Could nuclear waste offer a new, safer energy source?
November 10, 2014

On Nov. 11 at 5 p.m. in Salisbury 104, nuclear engineer Leslie Dewan will speak to the WPI community about how to “Save the World with Nuclear Power.” Her talk tomorrow afternoon is part of the continuing seminar series sponsored by the Energy Sustainability Project Center.


Leslie Dewan is co-founder and chief

executive officer of Transatomic Power

Dewan is co-founder (with Mark Massey) of Transatomic Power, a company in Cambridge, Mass. Both nuclear engineers, Dewan and Massey are developing a molten salt nuclear reactor that runs only on nuclear waste, consuming it safely and in the process creating clean energy at low cost.

Their company, created in 2010, is in the process of commercializing the reactor.

Its development is critical to the energy field, notes the company website, because, “It solves four of the most pressing problems facing the nuclear industry: ecological stewardship, public safety, nonproliferation, and cost efficiency.”

Dewan, who holds a PhD in nuclear engineering from MIT with a focus on computational nuclear materials, was named one of Time’s 30 People Under 30 Changing the World, in December 2013, as well as a Forbes 30 Under 30 in Energy, in December 2012. After graduating with SB degrees from MIT in mechanical engineering and nuclear engineering, she worked in robotics in Cambridge.

ECE professor John Orr heads the Energy Sustainability Project Center. He first became aware of Dewan’s work after watching one of her TED Talks.

“This seemed like a natural to bring to WPI,” he says. “There certainly is interest in nuclear energy on campus. We feel it is important for our students to be informed about the wide variety of sustainable energy from multiple sources.”

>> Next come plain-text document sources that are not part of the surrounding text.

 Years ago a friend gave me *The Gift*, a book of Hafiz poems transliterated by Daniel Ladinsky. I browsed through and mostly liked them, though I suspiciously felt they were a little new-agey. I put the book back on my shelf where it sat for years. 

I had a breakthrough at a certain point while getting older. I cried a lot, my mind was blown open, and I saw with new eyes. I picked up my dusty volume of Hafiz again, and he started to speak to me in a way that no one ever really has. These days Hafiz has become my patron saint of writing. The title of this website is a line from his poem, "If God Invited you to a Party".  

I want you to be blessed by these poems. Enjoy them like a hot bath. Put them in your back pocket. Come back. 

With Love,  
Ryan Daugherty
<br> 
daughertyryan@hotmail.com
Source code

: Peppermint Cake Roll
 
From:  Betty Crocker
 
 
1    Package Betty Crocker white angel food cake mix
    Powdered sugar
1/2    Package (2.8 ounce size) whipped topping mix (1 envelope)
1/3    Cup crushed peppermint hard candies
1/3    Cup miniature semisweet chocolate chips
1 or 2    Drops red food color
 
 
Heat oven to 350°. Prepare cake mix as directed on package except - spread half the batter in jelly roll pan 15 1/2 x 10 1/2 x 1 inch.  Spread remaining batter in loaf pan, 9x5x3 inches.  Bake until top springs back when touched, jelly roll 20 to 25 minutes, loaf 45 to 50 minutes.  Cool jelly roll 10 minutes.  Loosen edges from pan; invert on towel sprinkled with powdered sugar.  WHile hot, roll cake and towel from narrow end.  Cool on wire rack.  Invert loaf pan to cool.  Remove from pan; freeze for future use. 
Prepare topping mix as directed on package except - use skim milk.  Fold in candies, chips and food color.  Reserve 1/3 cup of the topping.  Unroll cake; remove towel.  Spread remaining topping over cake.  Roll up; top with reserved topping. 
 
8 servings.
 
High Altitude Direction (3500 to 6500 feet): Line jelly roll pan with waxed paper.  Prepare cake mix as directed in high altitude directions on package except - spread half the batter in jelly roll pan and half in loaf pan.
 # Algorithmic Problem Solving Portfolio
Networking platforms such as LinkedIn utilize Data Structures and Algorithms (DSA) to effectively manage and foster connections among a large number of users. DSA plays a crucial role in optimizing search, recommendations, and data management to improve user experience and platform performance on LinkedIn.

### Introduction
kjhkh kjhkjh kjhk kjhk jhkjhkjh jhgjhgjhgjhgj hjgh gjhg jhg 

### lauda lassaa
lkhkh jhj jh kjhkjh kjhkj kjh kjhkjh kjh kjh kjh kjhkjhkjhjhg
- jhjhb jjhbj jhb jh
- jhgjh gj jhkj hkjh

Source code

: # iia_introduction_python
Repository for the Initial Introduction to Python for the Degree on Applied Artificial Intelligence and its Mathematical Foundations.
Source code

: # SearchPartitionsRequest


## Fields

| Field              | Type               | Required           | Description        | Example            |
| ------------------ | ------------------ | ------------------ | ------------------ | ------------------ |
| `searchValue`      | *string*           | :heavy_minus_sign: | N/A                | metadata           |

Established last year, the Energy Sustainability Project Center focuses on highlighting energy-related research. By coordinating student projects as well as faculty research across disciplines in the field of energy, it emphasizes sustainability as well as the impact of science on humanity, a central component of the WPI mission.

Dewan’s talk is the fourth in the center’s seminar series on topics relating sustainability to the need for economical energy sources across the world.

Previous seminars have addressed the Solar Decathlon China 2013 as well as the Electric Power Energy Symposium, and, last month, the work of ME associate professor David Olinger on energy from kites.

Orr notes that Dewan’s perspective is especially valuable for the WPI community.

“We need to draw on more than what we think of as acceptable alternative sources like wind and solar,” he says. “They can’t meet our energy needs. We need other sources that can be sustainable.”

Although there are problems with nuclear energy, he continues, there are also benefits, and it “deserves to be considered in the sustainable equation. This application addresses waste storage and recovery and some of the safety aspects.”

Moreover, as a start-up company, Transatomic Power also tells the story of successful entrepreneurship, a valuable example for WPI students considering the limitless possibilities ahead.

“Not all entrepreneurship is in software,” says Orr.